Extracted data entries
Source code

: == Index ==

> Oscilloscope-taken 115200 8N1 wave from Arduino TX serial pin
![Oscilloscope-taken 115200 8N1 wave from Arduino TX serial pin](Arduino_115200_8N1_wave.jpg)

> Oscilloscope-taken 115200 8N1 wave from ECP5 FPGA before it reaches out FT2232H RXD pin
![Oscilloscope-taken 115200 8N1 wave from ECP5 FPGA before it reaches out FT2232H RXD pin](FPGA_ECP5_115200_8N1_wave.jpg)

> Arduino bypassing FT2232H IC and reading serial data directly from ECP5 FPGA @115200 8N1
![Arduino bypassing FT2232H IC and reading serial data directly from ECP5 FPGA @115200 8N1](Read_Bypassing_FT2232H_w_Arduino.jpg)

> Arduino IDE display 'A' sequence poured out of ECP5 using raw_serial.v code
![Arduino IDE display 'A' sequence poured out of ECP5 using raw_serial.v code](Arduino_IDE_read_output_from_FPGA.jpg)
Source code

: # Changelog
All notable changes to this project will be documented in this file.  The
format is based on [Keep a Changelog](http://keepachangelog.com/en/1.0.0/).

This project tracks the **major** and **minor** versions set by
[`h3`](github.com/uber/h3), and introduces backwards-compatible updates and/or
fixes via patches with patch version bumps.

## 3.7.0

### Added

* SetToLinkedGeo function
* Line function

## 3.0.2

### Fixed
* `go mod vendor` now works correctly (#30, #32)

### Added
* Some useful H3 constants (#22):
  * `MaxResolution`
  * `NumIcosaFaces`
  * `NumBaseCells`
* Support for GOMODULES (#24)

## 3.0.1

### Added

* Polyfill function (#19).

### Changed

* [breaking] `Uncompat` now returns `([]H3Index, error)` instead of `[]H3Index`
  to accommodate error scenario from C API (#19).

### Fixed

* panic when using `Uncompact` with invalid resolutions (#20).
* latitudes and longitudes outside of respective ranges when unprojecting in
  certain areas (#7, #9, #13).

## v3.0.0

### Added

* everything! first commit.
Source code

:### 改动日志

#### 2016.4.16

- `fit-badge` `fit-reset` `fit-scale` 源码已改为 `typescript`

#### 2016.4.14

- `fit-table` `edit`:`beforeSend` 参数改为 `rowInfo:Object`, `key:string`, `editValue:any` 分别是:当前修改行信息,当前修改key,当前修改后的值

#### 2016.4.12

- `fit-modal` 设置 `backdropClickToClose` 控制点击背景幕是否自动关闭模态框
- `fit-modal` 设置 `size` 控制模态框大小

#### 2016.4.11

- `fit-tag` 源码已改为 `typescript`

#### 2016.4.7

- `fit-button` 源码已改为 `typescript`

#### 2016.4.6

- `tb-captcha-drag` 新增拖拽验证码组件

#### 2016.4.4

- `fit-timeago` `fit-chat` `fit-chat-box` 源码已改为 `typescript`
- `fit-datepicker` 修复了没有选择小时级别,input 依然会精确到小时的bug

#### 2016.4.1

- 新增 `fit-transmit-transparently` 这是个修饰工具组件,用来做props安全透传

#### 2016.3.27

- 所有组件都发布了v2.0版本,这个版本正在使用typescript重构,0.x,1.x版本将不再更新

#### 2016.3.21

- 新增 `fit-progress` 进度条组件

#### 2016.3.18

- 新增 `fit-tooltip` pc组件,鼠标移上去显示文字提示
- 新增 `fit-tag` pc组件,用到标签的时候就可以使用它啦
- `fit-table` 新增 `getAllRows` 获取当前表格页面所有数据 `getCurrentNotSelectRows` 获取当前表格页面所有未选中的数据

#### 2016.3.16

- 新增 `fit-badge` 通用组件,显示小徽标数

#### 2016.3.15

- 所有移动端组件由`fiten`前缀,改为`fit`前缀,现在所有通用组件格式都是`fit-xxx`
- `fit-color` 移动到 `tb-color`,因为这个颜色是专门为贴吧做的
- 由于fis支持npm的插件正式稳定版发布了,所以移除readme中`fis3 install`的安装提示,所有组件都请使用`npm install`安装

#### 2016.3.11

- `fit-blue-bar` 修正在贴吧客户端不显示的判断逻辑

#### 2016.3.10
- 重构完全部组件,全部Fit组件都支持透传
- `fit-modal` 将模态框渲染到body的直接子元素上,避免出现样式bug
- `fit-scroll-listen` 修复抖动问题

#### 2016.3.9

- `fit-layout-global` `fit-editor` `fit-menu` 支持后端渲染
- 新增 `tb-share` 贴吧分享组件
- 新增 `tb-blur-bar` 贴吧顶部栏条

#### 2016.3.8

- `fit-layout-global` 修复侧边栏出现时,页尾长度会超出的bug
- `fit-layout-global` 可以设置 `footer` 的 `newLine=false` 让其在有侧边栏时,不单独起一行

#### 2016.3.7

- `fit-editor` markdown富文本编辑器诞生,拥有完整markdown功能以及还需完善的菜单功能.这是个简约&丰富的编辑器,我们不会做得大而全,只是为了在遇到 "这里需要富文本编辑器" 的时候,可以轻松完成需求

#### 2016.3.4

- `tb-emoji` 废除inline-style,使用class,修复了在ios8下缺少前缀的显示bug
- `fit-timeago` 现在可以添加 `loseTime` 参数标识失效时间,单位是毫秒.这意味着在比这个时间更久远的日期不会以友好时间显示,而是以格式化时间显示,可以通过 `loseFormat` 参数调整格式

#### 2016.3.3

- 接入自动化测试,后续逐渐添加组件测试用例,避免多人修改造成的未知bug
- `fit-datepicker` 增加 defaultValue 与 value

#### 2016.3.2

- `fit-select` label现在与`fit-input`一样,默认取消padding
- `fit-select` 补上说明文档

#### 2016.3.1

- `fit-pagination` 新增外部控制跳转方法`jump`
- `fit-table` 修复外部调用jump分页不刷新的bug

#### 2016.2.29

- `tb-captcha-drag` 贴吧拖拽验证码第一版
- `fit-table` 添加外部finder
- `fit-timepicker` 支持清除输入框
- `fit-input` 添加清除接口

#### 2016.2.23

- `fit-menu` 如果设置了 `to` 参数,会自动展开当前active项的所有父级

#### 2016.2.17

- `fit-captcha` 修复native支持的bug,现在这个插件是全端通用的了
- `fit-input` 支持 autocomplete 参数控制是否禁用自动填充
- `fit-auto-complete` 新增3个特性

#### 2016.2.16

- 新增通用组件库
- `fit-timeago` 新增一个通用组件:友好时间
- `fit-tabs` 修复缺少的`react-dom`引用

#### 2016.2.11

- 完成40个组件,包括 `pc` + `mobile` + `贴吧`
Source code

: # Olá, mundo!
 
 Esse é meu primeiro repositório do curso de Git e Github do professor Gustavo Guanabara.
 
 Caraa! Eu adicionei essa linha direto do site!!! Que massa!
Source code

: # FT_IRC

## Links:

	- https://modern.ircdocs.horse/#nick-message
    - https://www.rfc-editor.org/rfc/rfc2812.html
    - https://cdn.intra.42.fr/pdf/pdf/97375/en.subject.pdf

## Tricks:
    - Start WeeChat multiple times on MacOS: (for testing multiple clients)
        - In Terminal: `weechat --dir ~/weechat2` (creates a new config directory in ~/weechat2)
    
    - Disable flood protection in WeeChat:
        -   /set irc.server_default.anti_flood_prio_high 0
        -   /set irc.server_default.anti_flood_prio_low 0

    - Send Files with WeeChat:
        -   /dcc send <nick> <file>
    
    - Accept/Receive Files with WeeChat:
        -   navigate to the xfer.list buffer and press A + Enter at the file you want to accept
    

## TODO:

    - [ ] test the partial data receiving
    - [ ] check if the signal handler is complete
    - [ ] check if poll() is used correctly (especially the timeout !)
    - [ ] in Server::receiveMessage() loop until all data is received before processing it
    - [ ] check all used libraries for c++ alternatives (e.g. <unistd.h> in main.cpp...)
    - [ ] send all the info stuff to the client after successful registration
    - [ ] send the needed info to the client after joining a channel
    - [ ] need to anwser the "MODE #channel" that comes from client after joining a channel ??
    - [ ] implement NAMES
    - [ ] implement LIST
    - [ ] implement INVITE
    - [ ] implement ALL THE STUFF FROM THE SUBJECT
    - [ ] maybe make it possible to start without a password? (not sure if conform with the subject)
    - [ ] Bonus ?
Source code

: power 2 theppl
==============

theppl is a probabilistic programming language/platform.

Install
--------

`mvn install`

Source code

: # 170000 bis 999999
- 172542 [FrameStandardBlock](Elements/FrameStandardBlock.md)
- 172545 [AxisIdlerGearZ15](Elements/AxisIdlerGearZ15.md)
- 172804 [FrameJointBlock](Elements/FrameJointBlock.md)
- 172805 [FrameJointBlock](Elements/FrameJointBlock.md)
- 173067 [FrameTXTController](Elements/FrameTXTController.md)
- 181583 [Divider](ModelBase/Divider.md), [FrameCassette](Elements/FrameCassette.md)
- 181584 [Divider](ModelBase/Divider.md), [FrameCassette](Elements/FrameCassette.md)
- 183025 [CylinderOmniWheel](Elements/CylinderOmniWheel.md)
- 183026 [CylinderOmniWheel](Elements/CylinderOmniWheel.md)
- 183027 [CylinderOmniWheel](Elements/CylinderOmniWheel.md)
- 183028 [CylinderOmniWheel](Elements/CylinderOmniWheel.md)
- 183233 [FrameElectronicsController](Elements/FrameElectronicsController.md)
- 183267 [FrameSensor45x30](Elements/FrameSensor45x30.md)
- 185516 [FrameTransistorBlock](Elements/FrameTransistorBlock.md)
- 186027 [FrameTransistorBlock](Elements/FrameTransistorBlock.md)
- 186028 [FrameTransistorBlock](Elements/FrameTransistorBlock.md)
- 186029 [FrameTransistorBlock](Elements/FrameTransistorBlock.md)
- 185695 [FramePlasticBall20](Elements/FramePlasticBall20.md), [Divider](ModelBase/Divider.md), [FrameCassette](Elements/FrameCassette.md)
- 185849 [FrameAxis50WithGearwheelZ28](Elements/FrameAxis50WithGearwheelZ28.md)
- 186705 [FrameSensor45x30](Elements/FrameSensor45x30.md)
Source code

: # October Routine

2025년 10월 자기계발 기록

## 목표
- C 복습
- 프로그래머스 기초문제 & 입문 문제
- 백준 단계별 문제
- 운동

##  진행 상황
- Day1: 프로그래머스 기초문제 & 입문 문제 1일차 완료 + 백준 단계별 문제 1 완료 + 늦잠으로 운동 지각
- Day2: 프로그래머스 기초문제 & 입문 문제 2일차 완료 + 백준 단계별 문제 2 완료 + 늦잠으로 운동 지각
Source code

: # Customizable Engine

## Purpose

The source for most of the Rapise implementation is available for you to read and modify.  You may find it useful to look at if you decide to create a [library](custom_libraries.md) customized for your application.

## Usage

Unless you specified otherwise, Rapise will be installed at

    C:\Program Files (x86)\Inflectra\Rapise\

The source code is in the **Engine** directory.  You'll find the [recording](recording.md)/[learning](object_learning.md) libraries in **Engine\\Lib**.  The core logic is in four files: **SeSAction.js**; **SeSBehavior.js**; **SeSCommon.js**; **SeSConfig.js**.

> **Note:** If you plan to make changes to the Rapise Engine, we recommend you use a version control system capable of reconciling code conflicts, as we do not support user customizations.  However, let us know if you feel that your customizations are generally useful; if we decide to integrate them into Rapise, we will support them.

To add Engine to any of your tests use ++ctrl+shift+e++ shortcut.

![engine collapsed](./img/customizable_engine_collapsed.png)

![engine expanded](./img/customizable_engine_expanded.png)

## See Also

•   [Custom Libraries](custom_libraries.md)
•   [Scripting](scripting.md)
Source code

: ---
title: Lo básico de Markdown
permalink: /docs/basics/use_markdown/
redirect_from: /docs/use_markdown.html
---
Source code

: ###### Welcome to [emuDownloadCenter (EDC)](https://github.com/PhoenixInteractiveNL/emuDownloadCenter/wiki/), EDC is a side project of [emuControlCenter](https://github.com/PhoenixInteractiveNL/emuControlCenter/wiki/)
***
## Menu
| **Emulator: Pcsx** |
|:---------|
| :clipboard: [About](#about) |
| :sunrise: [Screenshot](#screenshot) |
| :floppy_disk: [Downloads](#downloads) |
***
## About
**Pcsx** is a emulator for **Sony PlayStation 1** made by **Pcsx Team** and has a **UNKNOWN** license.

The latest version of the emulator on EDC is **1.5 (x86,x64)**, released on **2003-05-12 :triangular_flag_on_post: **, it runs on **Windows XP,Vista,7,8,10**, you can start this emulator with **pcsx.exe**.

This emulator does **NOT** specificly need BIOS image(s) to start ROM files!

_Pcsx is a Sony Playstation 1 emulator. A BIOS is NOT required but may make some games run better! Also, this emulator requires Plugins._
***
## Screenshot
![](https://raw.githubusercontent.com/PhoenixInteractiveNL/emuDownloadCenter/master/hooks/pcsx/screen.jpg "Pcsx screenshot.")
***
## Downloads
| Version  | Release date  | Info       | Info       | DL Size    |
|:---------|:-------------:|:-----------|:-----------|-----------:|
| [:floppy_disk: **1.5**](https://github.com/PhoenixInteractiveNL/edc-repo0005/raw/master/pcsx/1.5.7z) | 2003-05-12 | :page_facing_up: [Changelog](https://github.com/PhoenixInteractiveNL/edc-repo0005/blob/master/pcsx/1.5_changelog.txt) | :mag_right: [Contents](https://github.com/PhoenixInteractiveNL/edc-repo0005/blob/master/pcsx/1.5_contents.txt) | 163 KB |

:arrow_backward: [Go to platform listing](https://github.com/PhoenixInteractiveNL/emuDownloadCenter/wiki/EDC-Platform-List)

**WORK ORDER:** What lines above contain the word "Sony"? Return each such line.

**SOLUTION FOR THIS TASK:**
**Pcsx** is a emulator for **Sony PlayStation 1** made by **Pcsx Team** and has a **UNKNOWN** license.
_Pcsx is a Sony Playstation 1 emulator. A BIOS is NOT required but may make some games run better! Also, this emulator requires Plugins._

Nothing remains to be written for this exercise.